If the problem continues:
1. Ask your system administrator to add disk space to the relevant file systems.
2. If more disk space cannot be added, contact the Cisco Technical Assistance Center for information on how to reduce history size. This will not change the disk usage, but will eliminate the need to add disk space.
Oracle database Tablespace Usage Alerts
Note You can change the thresholds by editing the TS_ALERTS.prm file. Prime Network will use the new threshold numbers when it performs the next hourly cron job.
If a tablespace exceeds its capacity, Prime Network will add a new data file to the tablespace. Prime Network will generate an hourly system event until the problem is fixed. If the problem continues, do the following:
1. If you have the required disk space, add data files using the
add_storage_for_tablespace.pl
utility. See Adding Database Files to a Specific Tablespace (add_storage_for_tablespace.pl).
2. Contact the Cisco Technical Assistance Center.
Oracle Errors Monitored by Prime Network
Table 8-6
lists the Oracle errors that are monitored by Prime Network. If you receive any of the following errors, contact the Cisco Technical Assistance Center (TAC).
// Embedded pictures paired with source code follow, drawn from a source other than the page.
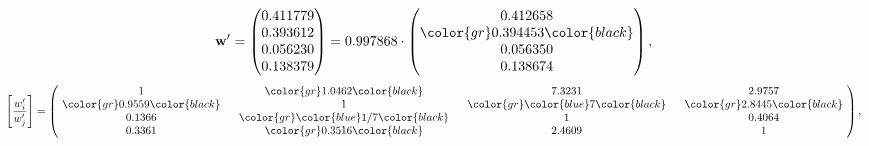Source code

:\begin{example}
\begin{equation*}
\mathbf{w}^{\prime} =
\begin{pmatrix}
0.411779\\
0.393612\\
0.056230\\
0.138379
\end{pmatrix} =
0.997868\cdot
\begin{pmatrix}
0.412658\\
\color{gr} 0.394453\color{black} \\
0.056350\\
0.138674
\end{pmatrix},
\end{equation*}
\begin{equation*}
\left[ \frac{{w}^{\prime}_i}{{w}^{\prime}_j} \right] =
\begin{pmatrix}
$\,\,$ 1 $\,\,$ & $\,\,$\color{gr} 1.0462\color{black} $\,\,$ & $\,\,$7.3231$\,\,$ & $\,\,$2.9757$\,\,$ \\
$\,\,$\color{gr} 0.9559\color{black} $\,\,$ & $\,\,$ 1 $\,\,$ & $\,\,$\color{gr} \color{blue} 7\color{black} $\,\,$ & $\,\,$\color{gr} 2.8445\color{black}   $\,\,$ \\
$\,\,$0.1366$\,\,$ & $\,\,$\color{gr} \color{blue}  1/7\color{black} $\,\,$ & $\,\,$ 1 $\,\,$ & $\,\,$0.4064 $\,\,$ \\
$\,\,$0.3361$\,\,$ & $\,\,$\color{gr} 0.3516\color{black} $\,\,$ & $\,\,$2.4609$\,\,$ & $\,\,$ 1  $\,\,$ \\
\end{pmatrix},
\end{equation*}
\end{example}
\newpage
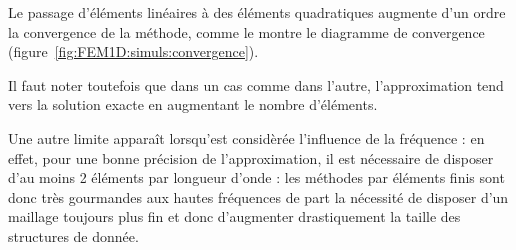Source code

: Le passage d'éléments linéaires à des éléments quadratiques augmente d'un ordre la convergence de la méthode, comme le
montre le diagramme de convergence (figure~\ref{fig:FEM1D:simuls:convergence}).

Il faut noter toutefois que dans un cas comme dans l'autre, l'approximation tend vers la solution exacte en augmentant
le nombre d'éléments.

Une autre limite apparaît lorsqu'est considèrée l'influence de la fréquence : en effet, pour une bonne précision de
l'approximation, il est nécessaire de disposer d'au moins 2 éléments par longueur d'onde : les méthodes par éléments
finis sont donc très gourmandes aux hautes fréquences de part la nécessité de disposer d'un maillage toujours plus fin
et donc d'augmenter drastiquement la taille des structures de donnée.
Table 8-6 Oracle Database Function Error Messages
|
|
ORA-00600: internal error code, arguments: [string], [string], [string], [string], [string], [string], [string], [string]
|
This is the generic internal error number for Oracle program exceptions. This indicates that a process has encountered an exceptional condition.
|
ORA-00604: error occurred at recursive SQL level string
|
An error occurred while processing a recursive SQL statement (a statement applying to internal dictionary tables).
|
ORA-00050: operating system error occurred while obtaining an enqueue
|
Could not obtain the operating system resources necessary to cover an oracle enqueue. This is normally the result of an operating system user quota that is too low.
|
ORA-00052: maximum number of enqueue resources (string) exceeded
|
Ran out of enqueue resources.
|
ORA-00053: maximum number of enqueues exceeded
|
Ran out of enqueue state objects.
|
ORA-00055: maximum number of DML locks exceeded
|
Ran out of DML lock state objects.
|
ORA-00059: maximum number of DB_FILES exceeded
|
The value of the DB_FILES initialization parameter was exceeded.
|
ORA-00060: deadlock detected while waiting for resource
|
Transactions deadlocked one another while waiting for resources.
|
ORA-00250: archiver not started
|
An attempt was made to stop automatic archiving, but the archive process was not running.
|
ORA-00255: error archiving log string of thread string, sequence # string
|
An error occurred during archiving.
|
ORA-00257: archiver error. Connect internal only, until freed
|
The archiver process received an error while trying to archive a redo log. If the problem is not resolved soon, the database will stop executing transactions. The most likely cause of this message is the destination device is out of space to store the redo log file.
|
ORA-01033: ORACLE initialization or shutdown in progress
|
An attempt was made to log on while Oracle is being started up or shut down.
|
ORA-01035: ORACLE only available to users with RESTRICTED SESSION privilege
|
Logins are disallowed because an instance started in restricted mode. Only users with RESTRICTED SESSION system privilege can log on.
|
ORA-01110: data file string: (string)
|
Reports the file name. This error accompanies other errors that explain the problem associated with this file.
|
ORA-01116: error in opening database file (string)
|
At attempt to open a database file failed. Most likely the file is inaccessible. Accompanying errors will provide the file name.
|
ORA-01520: number of data files to add (string) exceeds limit of string
|
CREATE TABLESPACE statement specifies more files than is permitted for this database.
|
ORA-01536: space quota exceeded for tablespace 'string'
|
The space quota for the segment owner in the tablespace has been exhausted and the operation attempted the creation of a new segment extent in the tablespace.
|
ORA-01652: unable to extend temp segment by num in tablespace name
|
Most likely due to failing to allocate an extent for the temporary segment in the tablespace.
|
ORA-01659: unable to allocate MINEXTENTS beyond string in tablespace string
|
Failed to find sufficient contiguous space to allocate MINEXTENTS for the segment being created.
|
ORA-27041: Unable to open file
|
An attempt to open a file failed. Check the accompanying error messages for the file name.
|
ORA-27100: shared memory realm already exists
|
Tried to start duplicate instances, or tried to restart an instance that had not been properly shut down.
|
ORA-27102: out of memory
|
—
|
ORA-27103: internal error
|
—
|
ORA-27146: post/wait initialization failed
|
OS system call failed.
|
Stopping, Starting, and Changing Oracle Embedded Database Settings (emdbctl Utility)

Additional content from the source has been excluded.